__EXERCISE DIRECTIONS__: Filter the entries for the string "disparity". Copy each line that has it.

__INFORMATION PROVIDED__:
=====

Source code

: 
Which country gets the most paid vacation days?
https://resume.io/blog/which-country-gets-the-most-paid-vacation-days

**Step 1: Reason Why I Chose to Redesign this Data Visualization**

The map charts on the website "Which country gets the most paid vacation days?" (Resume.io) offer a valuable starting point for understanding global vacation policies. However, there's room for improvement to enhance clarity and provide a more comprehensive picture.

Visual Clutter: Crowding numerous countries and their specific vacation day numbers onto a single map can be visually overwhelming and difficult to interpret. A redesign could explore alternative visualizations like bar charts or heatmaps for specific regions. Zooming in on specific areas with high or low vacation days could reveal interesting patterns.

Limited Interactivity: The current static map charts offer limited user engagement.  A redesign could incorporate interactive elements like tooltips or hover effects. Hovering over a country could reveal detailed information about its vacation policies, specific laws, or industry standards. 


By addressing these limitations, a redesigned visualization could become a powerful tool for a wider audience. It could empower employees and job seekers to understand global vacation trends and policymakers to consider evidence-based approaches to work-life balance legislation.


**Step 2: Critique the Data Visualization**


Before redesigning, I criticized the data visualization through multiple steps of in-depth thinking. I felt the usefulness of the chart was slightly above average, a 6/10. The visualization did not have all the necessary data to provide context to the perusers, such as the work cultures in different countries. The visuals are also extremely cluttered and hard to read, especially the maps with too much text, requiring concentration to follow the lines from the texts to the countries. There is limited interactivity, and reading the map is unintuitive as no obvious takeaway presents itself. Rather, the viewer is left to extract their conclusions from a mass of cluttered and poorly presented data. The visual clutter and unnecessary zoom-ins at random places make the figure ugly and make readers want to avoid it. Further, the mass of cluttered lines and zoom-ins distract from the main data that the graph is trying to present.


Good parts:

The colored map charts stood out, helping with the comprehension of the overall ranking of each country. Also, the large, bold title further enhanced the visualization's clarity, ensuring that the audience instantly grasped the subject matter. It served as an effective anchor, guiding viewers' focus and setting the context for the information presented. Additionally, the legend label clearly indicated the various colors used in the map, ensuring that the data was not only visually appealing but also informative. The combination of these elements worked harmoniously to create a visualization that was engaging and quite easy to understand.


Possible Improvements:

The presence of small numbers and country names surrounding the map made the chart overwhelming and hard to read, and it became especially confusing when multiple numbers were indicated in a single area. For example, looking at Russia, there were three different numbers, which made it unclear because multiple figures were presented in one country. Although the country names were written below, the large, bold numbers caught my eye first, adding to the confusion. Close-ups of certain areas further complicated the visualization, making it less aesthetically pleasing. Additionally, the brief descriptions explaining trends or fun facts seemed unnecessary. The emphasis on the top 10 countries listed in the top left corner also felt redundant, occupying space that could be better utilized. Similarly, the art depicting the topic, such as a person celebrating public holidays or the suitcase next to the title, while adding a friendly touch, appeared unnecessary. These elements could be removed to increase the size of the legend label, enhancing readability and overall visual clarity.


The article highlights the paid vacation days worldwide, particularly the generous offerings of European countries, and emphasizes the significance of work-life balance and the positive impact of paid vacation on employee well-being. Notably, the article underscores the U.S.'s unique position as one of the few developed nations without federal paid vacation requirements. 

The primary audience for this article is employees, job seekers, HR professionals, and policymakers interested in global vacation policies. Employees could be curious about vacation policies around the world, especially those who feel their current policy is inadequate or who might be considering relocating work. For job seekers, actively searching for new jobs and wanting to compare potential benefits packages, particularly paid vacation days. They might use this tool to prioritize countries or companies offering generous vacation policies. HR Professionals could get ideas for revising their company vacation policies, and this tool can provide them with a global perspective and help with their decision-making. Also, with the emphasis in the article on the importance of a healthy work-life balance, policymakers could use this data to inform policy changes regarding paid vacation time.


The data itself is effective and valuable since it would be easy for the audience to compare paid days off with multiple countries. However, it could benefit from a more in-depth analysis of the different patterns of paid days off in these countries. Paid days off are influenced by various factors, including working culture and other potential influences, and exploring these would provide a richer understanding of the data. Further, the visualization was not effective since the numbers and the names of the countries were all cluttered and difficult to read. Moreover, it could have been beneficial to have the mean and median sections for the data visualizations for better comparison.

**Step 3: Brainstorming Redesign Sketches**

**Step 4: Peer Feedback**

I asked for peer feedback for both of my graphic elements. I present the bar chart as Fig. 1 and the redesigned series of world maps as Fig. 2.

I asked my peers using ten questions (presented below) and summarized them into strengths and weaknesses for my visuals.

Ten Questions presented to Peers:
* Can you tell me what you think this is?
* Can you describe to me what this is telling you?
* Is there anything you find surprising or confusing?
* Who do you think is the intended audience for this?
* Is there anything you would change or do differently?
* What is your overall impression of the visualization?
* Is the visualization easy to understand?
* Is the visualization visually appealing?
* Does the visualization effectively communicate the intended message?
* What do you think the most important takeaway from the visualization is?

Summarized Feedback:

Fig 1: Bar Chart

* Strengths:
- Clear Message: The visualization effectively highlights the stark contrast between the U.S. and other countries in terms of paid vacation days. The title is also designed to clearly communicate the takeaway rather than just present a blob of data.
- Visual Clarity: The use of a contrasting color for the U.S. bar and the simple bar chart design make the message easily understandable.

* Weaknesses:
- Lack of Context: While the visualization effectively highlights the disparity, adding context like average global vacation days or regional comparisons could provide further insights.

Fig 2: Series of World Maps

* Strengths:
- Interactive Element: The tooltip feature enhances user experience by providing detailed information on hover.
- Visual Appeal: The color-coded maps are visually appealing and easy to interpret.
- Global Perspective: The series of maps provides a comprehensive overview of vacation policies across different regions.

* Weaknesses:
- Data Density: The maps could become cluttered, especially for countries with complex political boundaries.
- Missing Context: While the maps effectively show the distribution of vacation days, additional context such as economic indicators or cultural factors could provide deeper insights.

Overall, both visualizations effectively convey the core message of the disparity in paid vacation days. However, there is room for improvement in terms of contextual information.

=====

__SOLVED PROBLEM__:
- Lack of Context: While the visualization effectively highlights the disparity, adding context like average global vacation days or regional comparisons could provide further insights.
Overall, both visualizations effectively convey the core message of the disparity in paid vacation days. However, there is room for improvement in terms of contextual information.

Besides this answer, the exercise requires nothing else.